Nieuws

Nieuwe regels over franchising in aantocht – deel II

18 februari 2020 – Annelies van Zoest, Tessa de Mönnink

In april 2019 kondigden wij aan dat het voorstel voor een Franchise wet ter consultatie is voorgelegd aan de branche. Na afronding van de consultatiefase is op dinsdag 11 februari 2020 een aangepast wetsvoorstel naar de Tweede Kamer gestuurd.

In het begeleidend persbericht is gecommuniceerd dat het ingediende wetsvoorstel als doel heeft een gezonde machtsbalans te creëren in de franchisesector. Er komt meer transparantie en zeggenschap voor franchisenemers met als doel de relatie evenwichtig te laten zijn zonder innovatie te belemmeren.
De wijzigingen in de nieuwe wettekst zijn talrijk. Zij hebben geleid tot enige versoepeling van de verplichtingen voor franchisegevers. Tegelijkertijd roepen de wijzigingen op tot een gedwongen vorm van overleg en vastlegging.

De meest opvallende verplichtingen en wijzigingen

In het wetsvoorstel wordt een aantal nieuwe verplichtingen geïntroduceerd. Daarnaast zijn er belangrijke inhoudelijke wijzigingen ten opzichte van de consultatieversie. De meest opvallende onderwerpen volgen hieronder.

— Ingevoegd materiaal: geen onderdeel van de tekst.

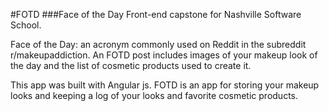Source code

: #FOTD
###Face of the Day
Front-end capstone for Nashville Software School.

Face of the Day: an acronym commonly used on Reddit in the subreddit r/makeupaddiction. An FOTD post includes images of your makeup look of the day and the list of cosmetic products used to create it. 

This app was built with Angular js. 
FOTD is an app for storing your makeup looks and keeping a log of your looks and favorite cosmetic products. 
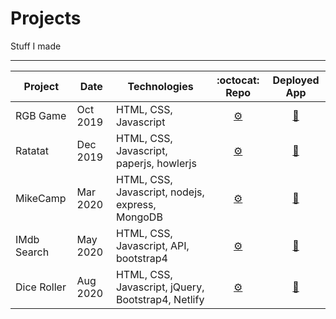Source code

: # Projects
Stuff I made

---


| Project         | Date     | Technologies       | :octocat: Repo      |  Deployed App         |
|-----------------|----------|--------------------|:-------------------:|:---------------------:|
|RGB Game         | Oct 2019 | HTML, CSS, Javascript | [	:gear:](#) | [:rocket:](#) |
|Ratatat          | Dec 2019 | HTML, CSS, Javascript, paperjs, howlerjs | [	:gear:](https://github.com/MakeItBack/Ratatat "Ratatat repo") | [:rocket:](https://ratatat.netlify.app/ "Open Ratatat") |
|MikeCamp         | Mar 2020 | HTML, CSS, Javascript, nodejs, express, MongoDB | [	:gear:](https://github.com/MakeItBack/MikeCamp "MikeCamp repo") | [:rocket:](https://mike-camp.herokuapp.com/ "Open MikeCamp") |
|IMdb Search      | May 2020 | HTML, CSS, Javascript, API, bootstrap4 | [	:gear:](#) | [:rocket:](#) |
|Dice Roller      | Aug 2020 | HTML, CSS, Javascript, jQuery, Bootstrap4, Netlify | [	:gear:](https://github.com/MakeItBack/Dice-Roller) | [:rocket:](https://olives-dice-roller.netlify.app/ "Open Dice Roller") |
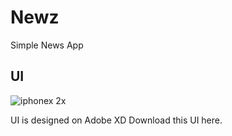 # Newz
Simple News App

## UI
![iphonex 2x](https://user-images.githubusercontent.com/37221963/42654501-7076da4c-8636-11e8-93e7-460250910dc2.png)


UI is designed on Adobe XD 
Download this UI here.




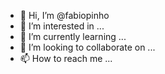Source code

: - 👋 Hi, I’m @fabiopinho
- 👀 I’m interested in ...
- 🌱 I’m currently learning ...
- 💞️ I’m looking to collaborate on ...
- 📫 How to reach me ...

<!---
fabiopinho/fabiopinho is a ✨ special ✨ repository because its `README.md` (this file) appears on your GitHub profile.
You can click the Preview link to take a look at your changes.
--->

Precontractuele informatie en onderzoek

Het wetsvoorstel geeft een opsomming van onderwerpen waarover de franchisegever zijn franchisenemers tenminste vier weken voor het sluiten van de franchiseovereenkomst moet informeren. De informatieplicht ziet o.a. op de concept franchiseovereenkomst, het vergoedingenstelsel (waaronder ook “opslagen en andere financiële bijdragen”) en investeringen, informatie over de overlegstructuur en de wijze waarop franchisenemers kennis krijgen van omzet gerelateerde gegevens (zoals benchmarks). Ook dient de franchisegever informatie te verstrekken over zijn financiële positie.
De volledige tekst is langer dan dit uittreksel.